椿や葵、他の皆は下を向いて黙っている。この異様な空間は僕にとって不愉快でしかない。腹の底から怒りが湧き上がるこの感情に身を任せるしか僕は術を知らない。
「花子はなぁ!!!」
声を荒げ叫んだと同時に僕の中でプチンと音がした。何かが崩れていく。皆が驚いた顔でこちらを見ている。

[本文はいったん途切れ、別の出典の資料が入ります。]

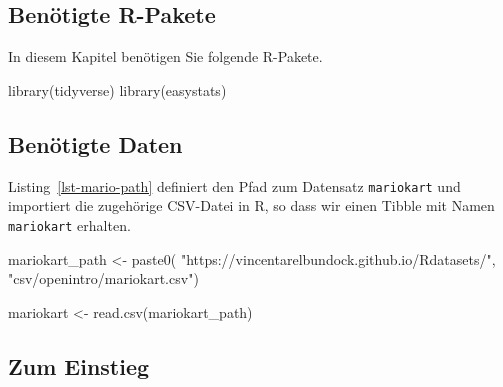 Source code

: \documentclass[
  letterpaper,
]{scrbook}
\newenvironment{Shaded}{\begin{snugshade}}{\end{snugshade}}
\newcommand{\FunctionTok}[1]{\textcolor[rgb]{0.28,0.35,0.67}{#1}}
\newcommand{\NormalTok}[1]{\textcolor[rgb]{0.00,0.23,0.31}{#1}}
\newcommand{\OtherTok}[1]{\textcolor[rgb]{0.00,0.23,0.31}{#1}}
\newcommand{\StringTok}[1]{\textcolor[rgb]{0.13,0.47,0.30}{#1}}
\theoremstyle{definition}
\theoremstyle{definition}
\theoremstyle{definition}
\theoremstyle{remark}
\begin{document}
\subsection{Benötigte R-Pakete}\label{benuxf6tigte-r-pakete-4}

In diesem Kapitel benötigen Sie folgende R-Pakete.

\begin{Shaded}
\begin{Highlighting}[]
\FunctionTok{library}\NormalTok{(tidyverse)}
\FunctionTok{library}\NormalTok{(easystats)}
\end{Highlighting}
\end{Shaded}

\subsection{Benötigte Daten}\label{benuxf6tigte-daten-5}

Listing~\ref{lst-mario-path} definiert den Pfad zum Datensatz
\texttt{mariokart} und importiert die zugehörige CSV-Datei in R, so dass
wir einen Tibble mit Namen \texttt{mariokart} erhalten.

\begin{Shaded}
\begin{Highlighting}[]
\NormalTok{mariokart\_path }\OtherTok{\textless{}{-}} \FunctionTok{paste0}\NormalTok{(}
  \StringTok{"https://vincentarelbundock.github.io/Rdatasets/"}\NormalTok{,}
  \StringTok{"csv/openintro/mariokart.csv"}\NormalTok{)}

\NormalTok{mariokart }\OtherTok{\textless{}{-}} \FunctionTok{read.csv}\NormalTok{(mariokart\_path)}
\end{Highlighting}
\end{Shaded}

\subsection{Zum Einstieg}\label{zum-einstieg-2}
\end{document}
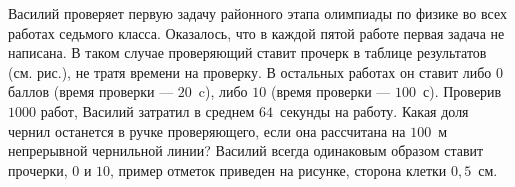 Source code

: 	Василий проверяет первую задачу районного этапа олимпиады по физике во всех работах седьмого класса. Оказалось, что в каждой пятой работе первая задача не написана. В таком случае проверяющий ставит прочерк в таблице результатов (см. рис.), не тратя времени на проверку. В остальных работах он ставит либо $0$ баллов (время проверки --- $20$~c), либо $10$ (время проверки --- $100$~с). Проверив $1000$ работ, Василий затратил в среднем $64$~секунды на работу. Какая доля чернил останется в ручке проверяющего, если она рассчитана на $100$~м непрерывной чернильной линии? Василий всегда одинаковым образом ставит прочерки, $0$ и $10$, пример отметок приведен на рисунке, сторона клетки $0{,}5$~см. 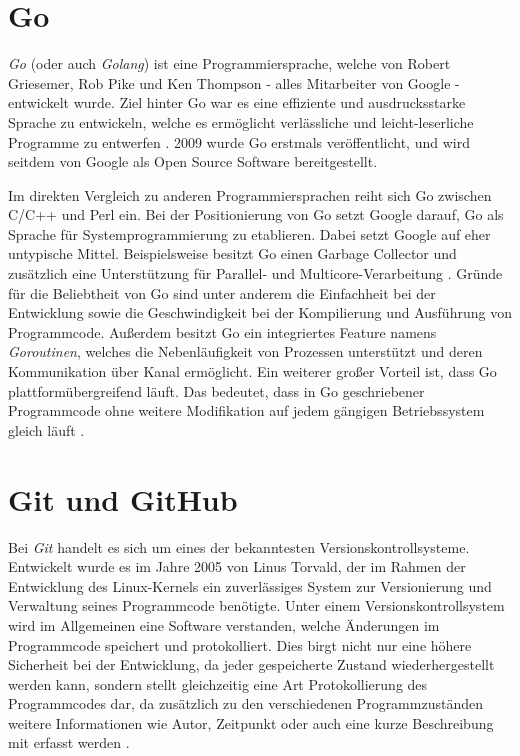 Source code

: \section{Go}
\textit{Go} (oder auch \textit{Golang}) ist eine Programmiersprache, welche von
Robert Griesemer, Rob Pike und Ken Thompson - alles Mitarbeiter von Google -
entwickelt wurde. Ziel hinter Go war es eine effiziente und ausdrucksstarke
Sprache zu entwickeln, welche es ermöglicht verlässliche und leicht-leserliche
Programme zu entwerfen \autocite{donovan_kernighan_2016}.
2009 wurde Go erstmals veröffentlicht, und wird seitdem von Google als Open Source
Software bereitgestellt. \newline

Im direkten Vergleich zu anderen Programmiersprachen reiht sich Go zwischen
C/C++ und Perl ein. Bei der Positionierung von Go setzt Google darauf, Go als
Sprache für Systemprogrammierung zu etablieren. Dabei setzt Google auf eher
untypische Mittel. Beispielsweise besitzt Go einen Garbage Collector und zusätzlich eine
Unterstützung für Parallel- und Multicore-Verarbeitung
\autocite{feike_blass_2012}. \newline 
Gründe für die Beliebtheit von Go sind unter anderem die Einfachheit bei der
Entwicklung sowie die Geschwindigkeit bei der Kompilierung und
Ausführung von Programmcode. Außerdem besitzt Go ein integriertes Feature namens
\textit{Goroutinen}, welches die Nebenläufigkeit von Prozessen unterstützt und
deren Kommunikation über Kanal ermöglicht. 
Ein weiterer großer Vorteil ist, dass Go plattformübergreifend läuft. Das bedeutet,
dass in Go geschriebener Programmcode ohne weitere Modifikation auf jedem
gängigen Betriebssystem gleich läuft \autocite{donovan_kernighan_2016}.


\section{Git und GitHub}
Bei \textit{Git} handelt es sich um eines der bekanntesten
Versionskontrollsysteme. Entwickelt wurde es im Jahre 2005 von Linus Torvald,
der im Rahmen der Entwicklung des Linux-Kernels ein zuverlässiges System zur
Versionierung und Verwaltung seines Programmcode benötigte. Unter einem
Versionskontrollsystem wird im Allgemeinen eine Software verstanden, welche
Änderungen im Programmcode speichert und protokolliert. Dies birgt nicht nur
eine höhere Sicherheit bei der Entwicklung, da jeder gespeicherte Zustand
wiederhergestellt werden kann, sondern stellt gleichzeitig eine Art
Protokollierung des Programmcodes dar, da zusätzlich zu den verschiedenen
Programmzuständen weitere Informationen wie Autor, Zeitpunkt oder auch eine
kurze Beschreibung mit erfasst werden \autocite{preissel_stachmann_2017}. \hfill
\break 

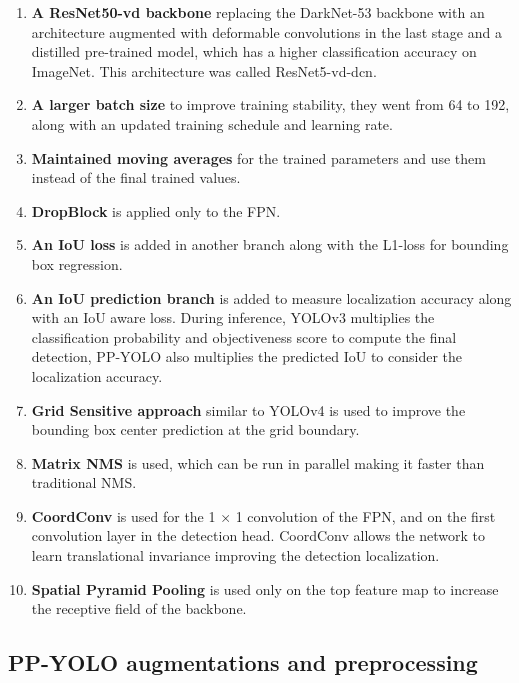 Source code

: \documentclass{article}
\begin{document}
\begin{enumerate}
    \item \textbf{A ResNet50-vd backbone} replacing the DarkNet-53 backbone with an architecture augmented with deformable convolutions \cite{dai2017deformable} in the last stage and a distilled pre-trained model, which has a higher classification accuracy on ImageNet. This architecture was called ResNet5-vd-dcn.
    \item \textbf{A larger batch size} to improve training stability, they went from 64 to 192, along with an updated training schedule and learning rate.
    \item \textbf{Maintained moving averages} for the trained parameters and use them instead of the final trained values.
    \item \textbf{DropBlock} is applied only to the FPN.
    \item \textbf{An IoU loss} is added in another branch along with the L1-loss for bounding box regression.
    \item \textbf{An IoU prediction branch} is added to measure localization accuracy along with an IoU aware loss. During inference, YOLOv3 multiplies the classification probability and objectiveness score to compute the final detection, PP-YOLO also multiplies the predicted IoU to consider the localization accuracy.
    \item \textbf{Grid Sensitive approach} similar to YOLOv4 is used to improve the bounding box center prediction at the grid boundary.
    \item \textbf{Matrix NMS} \cite{xinlong2020solov2} is used, which can be run in parallel making it faster than traditional NMS.
    \item \textbf{CoordConv} \cite{liu2018intriguing} is used for the 1 × 1 convolution of the FPN, and on the first convolution layer in the detection head. CoordConv allows the network to learn translational invariance improving the detection localization.
    \item \textbf{Spatial Pyramid Pooling} is used only on the top feature map to increase the receptive field of the backbone.
\end{enumerate}



\subsection{PP-YOLO augmentations and preprocessing}

\end{document}
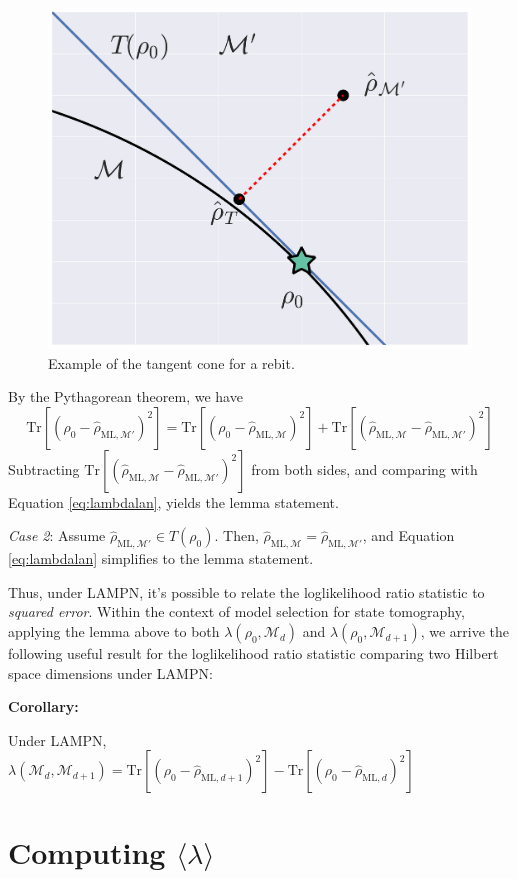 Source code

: \documentclass[aps,pra, twocolumn]{revtex4-1}
\newcommand{\M}{\mathcal{M}}
\newcommand{\rhohat}{\hat{\rho}}
\newcommand{\rhoML}[1]{\rhohat_{\scriptscriptstyle{\mathrm{ML},#1}}}
\begin{document}
\begin{figure}
\includegraphics[width=\columnwidth]{Images/Figure_temp.pdf}
 \caption{Example of the tangent cone for a rebit.}
\label{fig:tangentcone}
\end{figure}

 By the Pythagorean theorem, we have
\[\mathrm{Tr}[(\rho_{0} -\rhoML{\M'})^{2}] =  \mathrm{Tr}[(\rho_{0} - \rhoML{\M})^{2}] + \mathrm{Tr}[(\rhoML{\M} - \rhoML{\M'})^{2}]\]
Subtracting $\mathrm{Tr}[(\rhoML{\M} - \rhoML{\M'})^{2}]$ from both sides, and comparing with Equation \eqref{eq:lambdalan}, yields the lemma statement.

\emph{Case 2}: Assume $\rhoML{\M'} \in T(\rho_{0})$. Then, $\rhoML{\M}= \rhoML{\M'}$, and Equation \eqref{eq:lambdalan} simplifies to the lemma statement.

Thus, under LAMPN, it's possible to relate the loglikelihood ratio statistic to \emph{squared error}. Within the context of model selection for state tomography, applying the lemma above to both $\lambda(\rho_{0},\M_{d})$ and $\lambda(\rho_{0},\M_{d+1})$, we arrive the following useful result for the loglikelihood ratio statistic comparing two Hilbert space dimensions under LAMPN:

\textbf{Corollary:}

Under LAMPN, $\lambda(\M_{d}, \M_{d+1}) = \mathrm{Tr}[(\rho_{0} - \rhoML{d+1})^{2}] -\mathrm{Tr}[(\rho_{0} - \rhoML{d})^{2}]$

\section{Computing $\langle \lambda \rangle$}
\label{sec:computingllrs}
\end{document}
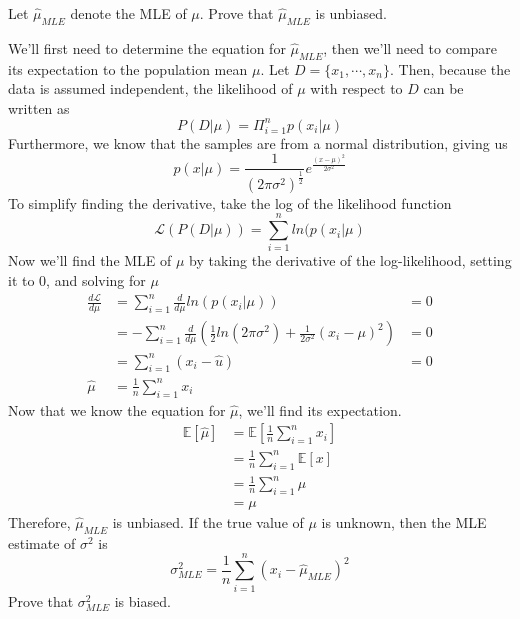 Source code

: \documentclass[11pt,largemargins]{homework}
\begin{document}
\begin{alphaparts}
	\questionpart Let $\hat{\mu}_{MLE}$ denote the MLE of $\mu$. Prove that $\hat{\mu}_{MLE}$ is unbiased.

	We'll first need to determine the equation for $\hat{\mu}_{MLE}$, then we'll need to compare its expectation to the population mean $\mu$.
	Let $D = \{x_1, \cdots,x_n\}$. Then, because the data is assumed independent, the likelihood of $\mu$ with respect to $D$ can be written as
	$$P(D|\mu)=\Pi_{i=1}^np(x_i|\mu)$$
	Furthermore, we know that the samples are from a normal distribution, giving us
	$$p(x|\mu) = \frac{1}{(2\pi\sigma^2)^{\frac{1}{2}}}e^\frac{(x-\mu)^2}{2\sigma^2}$$
	To simplify finding the derivative, take the log of the likelihood function
	$$\mathcal{L}(P(D|\mu))=\sum_{i=1}^{n}ln(p(x_i|\mu)$$
	Now we'll find the MLE of $\mu$ by taking the derivative of the log-likelihood, setting it to 0, and solving for $\mu$
	\begin{align*}
		\frac{d\mathcal{L}}{d\mu}&=\sum_{i=1}^{n}\frac{d}{d\mu}ln(p(x_i|\mu))&=0\\
		&=-\sum_{i=1}^{n}\frac{d}{d\mu}\left( \frac{1}{2}ln(2\pi\sigma^2)+\frac{1}{2\sigma^2}{(x_i-\mu)^2}\right)&=0\\
		&= \sum_{i=1}^{n}(x_i-\hat{u})&=0\\
		\hat{\mu}&=\frac{1}{n}\sum_{i=1}^{n}x_i
	\end{align*}
	Now that we know the equation for $\hat{\mu}$, we'll find its expectation.
	\begin{align*}
		\mathbb{E}[\hat{\mu}] &= \mathbb{E}\left[\frac{1}{n}\sum_{i=1}^{n}x_i\right]\\
		&= \frac{1}{n}\sum_{i=1}^{n}\mathbb{E}[x]\\
		&= \frac{1}{n}\sum_{i=1}^{n}\mu\\
		&= \mu
	\end{align*}
	Therefore, $\hat{\mu}_{MLE}$ is unbiased.
	\questionpart If the true value of $\mu$ is unknown, then the MLE estimate of $\sigma^2$ is
	$$\sigma^2_{MLE}=\frac{1}{n}\sum_{i=1}^{n}{(x_i-\hat{\mu}_{MLE})}^2$$
	Prove that $\sigma^2_{MLE}$ is biased.


\end{alphaparts}
\end{document}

「花子はそんな奴じゃない! 一人で悩んで抱え込んで、それで……!」
違う、伝えなくちゃいけない。
僕は勢いよく教室を飛び出した。背後から聞こえる先生の怒鳴り声に見向きもせずに走った。
僕も一緒だ。あいつらと一緒で花子を何も分かってあげられてないクソだ、最低だ。
校門を出ていつもの歩道をひたすら走る。息が辛くなって足取りが重くなっていくのを感じる。それでも走るのを止めない。
「間に合ってくれ……!」
いるはずなんだ。二人だけのあの場所に。
そして伝えるんだ。愛してるって。